**YOUR INSTRUCTIONS**
Among the entries below, find all lines that include "JsonProperty" and copy them.

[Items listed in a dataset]
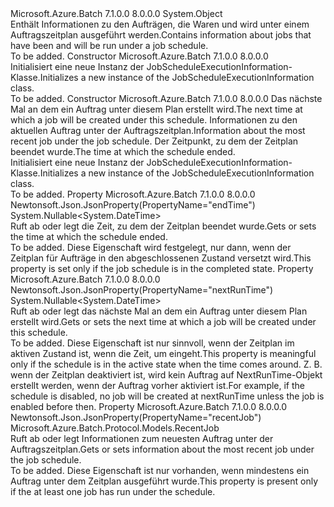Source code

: <Type Name="JobScheduleExecutionInformation" FullName="Microsoft.Azure.Batch.Protocol.Models.JobScheduleExecutionInformation">
  <TypeSignature Language="C#" Value="public class JobScheduleExecutionInformation" />
  <TypeSignature Language="ILAsm" Value=".class public auto ansi beforefieldinit JobScheduleExecutionInformation extends System.Object" />
  <TypeSignature Language="DocId" Value="T:Microsoft.Azure.Batch.Protocol.Models.JobScheduleExecutionInformation" />
  <TypeSignature Language="VB.NET" Value="Public Class JobScheduleExecutionInformation" />
  <TypeSignature Language="F#" Value="type JobScheduleExecutionInformation = class" />
  <AssemblyInfo>
    <AssemblyName>Microsoft.Azure.Batch</AssemblyName>
    <AssemblyVersion>7.1.0.0</AssemblyVersion>
    <AssemblyVersion>8.0.0.0</AssemblyVersion>
  </AssemblyInfo>
  <Base>
    <BaseTypeName>System.Object</BaseTypeName>
  </Base>
  <Interfaces />
  <Docs>
    <summary>
            <span data-ttu-id="73d43-101">Enthält Informationen zu den Aufträgen, die Waren und wird unter einem Auftragszeitplan ausgeführt werden.</span><span class="sxs-lookup"><span data-stu-id="73d43-101">Contains information about jobs that have been and will be run under a job schedule.</span></span>
            </summary>
    <remarks>To be added.</remarks>
  </Docs>
  <Members>
    <Member MemberName=".ctor">
      <MemberSignature Language="C#" Value="public JobScheduleExecutionInformation ();" />
      <MemberSignature Language="ILAsm" Value=".method public hidebysig specialname rtspecialname instance void .ctor() cil managed" />
      <MemberSignature Language="DocId" Value="M:Microsoft.Azure.Batch.Protocol.Models.JobScheduleExecutionInformation.#ctor" />
      <MemberSignature Language="VB.NET" Value="Public Sub New ()" />
      <MemberType>Constructor</MemberType>
      <AssemblyInfo>
        <AssemblyName>Microsoft.Azure.Batch</AssemblyName>
        <AssemblyVersion>7.1.0.0</AssemblyVersion>
        <AssemblyVersion>8.0.0.0</AssemblyVersion>
      </AssemblyInfo>
      <Parameters />
      <Docs>
        <summary>
            <span data-ttu-id="73d43-102">Initialisiert eine neue Instanz der JobScheduleExecutionInformation-Klasse.</span><span class="sxs-lookup"><span data-stu-id="73d43-102">Initializes a new instance of the JobScheduleExecutionInformation class.</span></span>
            </summary>
        <remarks>To be added.</remarks>
      </Docs>
    </Member>
    <Member MemberName=".ctor">
      <MemberSignature Language="C#" Value="public JobScheduleExecutionInformation (Nullable&lt;DateTime&gt; nextRunTime = null, Microsoft.Azure.Batch.Protocol.Models.RecentJob recentJob = null, Nullable&lt;DateTime&gt; endTime = null);" />
      <MemberSignature Language="ILAsm" Value=".method public hidebysig specialname rtspecialname instance void .ctor(valuetype System.Nullable`1&lt;valuetype System.DateTime&gt; nextRunTime, class Microsoft.Azure.Batch.Protocol.Models.RecentJob recentJob, valuetype System.Nullable`1&lt;valuetype System.DateTime&gt; endTime) cil managed" />
      <MemberSignature Language="DocId" Value="M:Microsoft.Azure.Batch.Protocol.Models.JobScheduleExecutionInformation.#ctor(System.Nullable{System.DateTime},Microsoft.Azure.Batch.Protocol.Models.RecentJob,System.Nullable{System.DateTime})" />
      <MemberSignature Language="F#" Value="new Microsoft.Azure.Batch.Protocol.Models.JobScheduleExecutionInformation : Nullable&lt;DateTime&gt; * Microsoft.Azure.Batch.Protocol.Models.RecentJob * Nullable&lt;DateTime&gt; -&gt; Microsoft.Azure.Batch.Protocol.Models.JobScheduleExecutionInformation" Usage="new Microsoft.Azure.Batch.Protocol.Models.JobScheduleExecutionInformation (nextRunTime, recentJob, endTime)" />
      <MemberType>Constructor</MemberType>
      <AssemblyInfo>
        <AssemblyName>Microsoft.Azure.Batch</AssemblyName>
        <AssemblyVersion>7.1.0.0</AssemblyVersion>
        <AssemblyVersion>8.0.0.0</AssemblyVersion>
      </AssemblyInfo>
      <Parameters>
        <Parameter Name="nextRunTime" Type="System.Nullable&lt;System.DateTime&gt;" />
        <Parameter Name="recentJob" Type="Microsoft.Azure.Batch.Protocol.Models.RecentJob" />
        <Parameter Name="endTime" Type="System.Nullable&lt;System.DateTime&gt;" />
      </Parameters>
      <Docs>
        <param name="nextRunTime"><span data-ttu-id="73d43-103">Das nächste Mal an dem ein Auftrag unter diesem Plan erstellt wird.</span><span class="sxs-lookup"><span data-stu-id="73d43-103">The next time at which a job will be created under this schedule.</span></span></param>
        <param name="recentJob"><span data-ttu-id="73d43-104">Informationen zu den aktuellen Auftrag unter der Auftragszeitplan.</span><span class="sxs-lookup"><span data-stu-id="73d43-104">Information about the most recent job under the job schedule.</span></span></param>
        <param name="endTime"><span data-ttu-id="73d43-105">Der Zeitpunkt, zu dem der Zeitplan beendet wurde.</span><span class="sxs-lookup"><span data-stu-id="73d43-105">The time at which the schedule ended.</span></span></param>
        <summary>
            <span data-ttu-id="73d43-106">Initialisiert eine neue Instanz der JobScheduleExecutionInformation-Klasse.</span><span class="sxs-lookup"><span data-stu-id="73d43-106">Initializes a new instance of the JobScheduleExecutionInformation class.</span></span>
            </summary>
        <remarks>To be added.</remarks>
      </Docs>
    </Member>
    <Member MemberName="EndTime">
      <MemberSignature Language="C#" Value="public Nullable&lt;DateTime&gt; EndTime { get; set; }" />
      <MemberSignature Language="ILAsm" Value=".property instance valuetype System.Nullable`1&lt;valuetype System.DateTime&gt; EndTime" />
      <MemberSignature Language="DocId" Value="P:Microsoft.Azure.Batch.Protocol.Models.JobScheduleExecutionInformation.EndTime" />
      <MemberSignature Language="VB.NET" Value="Public Property EndTime As Nullable(Of DateTime)" />
      <MemberSignature Language="F#" Value="member this.EndTime : Nullable&lt;DateTime&gt; with get, set" Usage="Microsoft.Azure.Batch.Protocol.Models.JobScheduleExecutionInformation.EndTime" />
      <MemberType>Property</MemberType>
      <AssemblyInfo>
        <AssemblyName>Microsoft.Azure.Batch</AssemblyName>
        <AssemblyVersion>7.1.0.0</AssemblyVersion>
        <AssemblyVersion>8.0.0.0</AssemblyVersion>
      </AssemblyInfo>
      <Attributes>
        <Attribute>
          <AttributeName>Newtonsoft.Json.JsonProperty(PropertyName="endTime")</AttributeName>
        </Attribute>
      </Attributes>
      <ReturnValue>
        <ReturnType>System.Nullable&lt;System.DateTime&gt;</ReturnType>
      </ReturnValue>
      <Docs>
        <summary>
            <span data-ttu-id="73d43-107">Ruft ab oder legt die Zeit, zu dem der Zeitplan beendet wurde.</span><span class="sxs-lookup"><span data-stu-id="73d43-107">Gets or sets the time at which the schedule ended.</span></span>
            </summary>
        <value>To be added.</value>
        <remarks>
            <span data-ttu-id="73d43-108">Diese Eigenschaft wird festgelegt, nur dann, wenn der Zeitplan für Aufträge in den abgeschlossenen Zustand versetzt wird.</span><span class="sxs-lookup"><span data-stu-id="73d43-108">This property is set only if the job schedule is in the completed state.</span></span>
            </remarks>
      </Docs>
    </Member>
    <Member MemberName="NextRunTime">
      <MemberSignature Language="C#" Value="public Nullable&lt;DateTime&gt; NextRunTime { get; set; }" />
      <MemberSignature Language="ILAsm" Value=".property instance valuetype System.Nullable`1&lt;valuetype System.DateTime&gt; NextRunTime" />
      <MemberSignature Language="DocId" Value="P:Microsoft.Azure.Batch.Protocol.Models.JobScheduleExecutionInformation.NextRunTime" />
      <MemberSignature Language="VB.NET" Value="Public Property NextRunTime As Nullable(Of DateTime)" />
      <MemberSignature Language="F#" Value="member this.NextRunTime : Nullable&lt;DateTime&gt; with get, set" Usage="Microsoft.Azure.Batch.Protocol.Models.JobScheduleExecutionInformation.NextRunTime" />
      <MemberType>Property</MemberType>
      <AssemblyInfo>
        <AssemblyName>Microsoft.Azure.Batch</AssemblyName>
        <AssemblyVersion>7.1.0.0</AssemblyVersion>
        <AssemblyVersion>8.0.0.0</AssemblyVersion>
      </AssemblyInfo>
      <Attributes>
        <Attribute>
          <AttributeName>Newtonsoft.Json.JsonProperty(PropertyName="nextRunTime")</AttributeName>
        </Attribute>
      </Attributes>
      <ReturnValue>
        <ReturnType>System.Nullable&lt;System.DateTime&gt;</ReturnType>
      </ReturnValue>
      <Docs>
        <summary>
            <span data-ttu-id="73d43-109">Ruft ab oder legt das nächste Mal an dem ein Auftrag unter diesem Plan erstellt wird.</span><span class="sxs-lookup"><span data-stu-id="73d43-109">Gets or sets the next time at which a job will be created under this schedule.</span></span>
            </summary>
        <value>To be added.</value>
        <remarks>
            <span data-ttu-id="73d43-110">Diese Eigenschaft ist nur sinnvoll, wenn der Zeitplan im aktiven Zustand ist, wenn die Zeit, um eingeht.</span><span class="sxs-lookup"><span data-stu-id="73d43-110">This property is meaningful only if the schedule is in the active state when the time comes around.</span></span> <span data-ttu-id="73d43-111">Z. B. wenn der Zeitplan deaktiviert ist, wird kein Auftrag auf NextRunTime-Objekt erstellt werden, wenn der Auftrag vorher aktiviert ist.</span><span class="sxs-lookup"><span data-stu-id="73d43-111">For example, if the schedule is disabled, no job will be created at nextRunTime unless the job is enabled before then.</span></span>
            </remarks>
      </Docs>
    </Member>
    <Member MemberName="RecentJob">
      <MemberSignature Language="C#" Value="public Microsoft.Azure.Batch.Protocol.Models.RecentJob RecentJob { get; set; }" />
      <MemberSignature Language="ILAsm" Value=".property instance class Microsoft.Azure.Batch.Protocol.Models.RecentJob RecentJob" />
      <MemberSignature Language="DocId" Value="P:Microsoft.Azure.Batch.Protocol.Models.JobScheduleExecutionInformation.RecentJob" />
      <MemberSignature Language="VB.NET" Value="Public Property RecentJob As RecentJob" />
      <MemberSignature Language="F#" Value="member this.RecentJob : Microsoft.Azure.Batch.Protocol.Models.RecentJob with get, set" Usage="Microsoft.Azure.Batch.Protocol.Models.JobScheduleExecutionInformation.RecentJob" />
      <MemberType>Property</MemberType>
      <AssemblyInfo>
        <AssemblyName>Microsoft.Azure.Batch</AssemblyName>
        <AssemblyVersion>7.1.0.0</AssemblyVersion>
        <AssemblyVersion>8.0.0.0</AssemblyVersion>
      </AssemblyInfo>
      <Attributes>
        <Attribute>
          <AttributeName>Newtonsoft.Json.JsonProperty(PropertyName="recentJob")</AttributeName>
        </Attribute>
      </Attributes>
      <ReturnValue>
        <ReturnType>Microsoft.Azure.Batch.Protocol.Models.RecentJob</ReturnType>
      </ReturnValue>
      <Docs>
        <summary>
            <span data-ttu-id="73d43-112">Ruft ab oder legt Informationen zum neuesten Auftrag unter der Auftragszeitplan.</span><span class="sxs-lookup"><span data-stu-id="73d43-112">Gets or sets information about the most recent job under the job schedule.</span></span>
            </summary>
        <value>To be added.</value>
        <remarks>
            <span data-ttu-id="73d43-113">Diese Eigenschaft ist nur vorhanden, wenn mindestens ein Auftrag unter dem Zeitplan ausgeführt wurde.</span><span class="sxs-lookup"><span data-stu-id="73d43-113">This property is present only if the at least one job has run under the schedule.</span></span>
            </remarks>
      </Docs>
    </Member>
  </Members>
</Type>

**PROBLEM SOLUTION**
          <AttributeName>Newtonsoft.Json.JsonProperty(PropertyName="endTime")</AttributeName>
          <AttributeName>Newtonsoft.Json.JsonProperty(PropertyName="nextRunTime")</AttributeName>
          <AttributeName>Newtonsoft.Json.JsonProperty(PropertyName="recentJob")</AttributeName>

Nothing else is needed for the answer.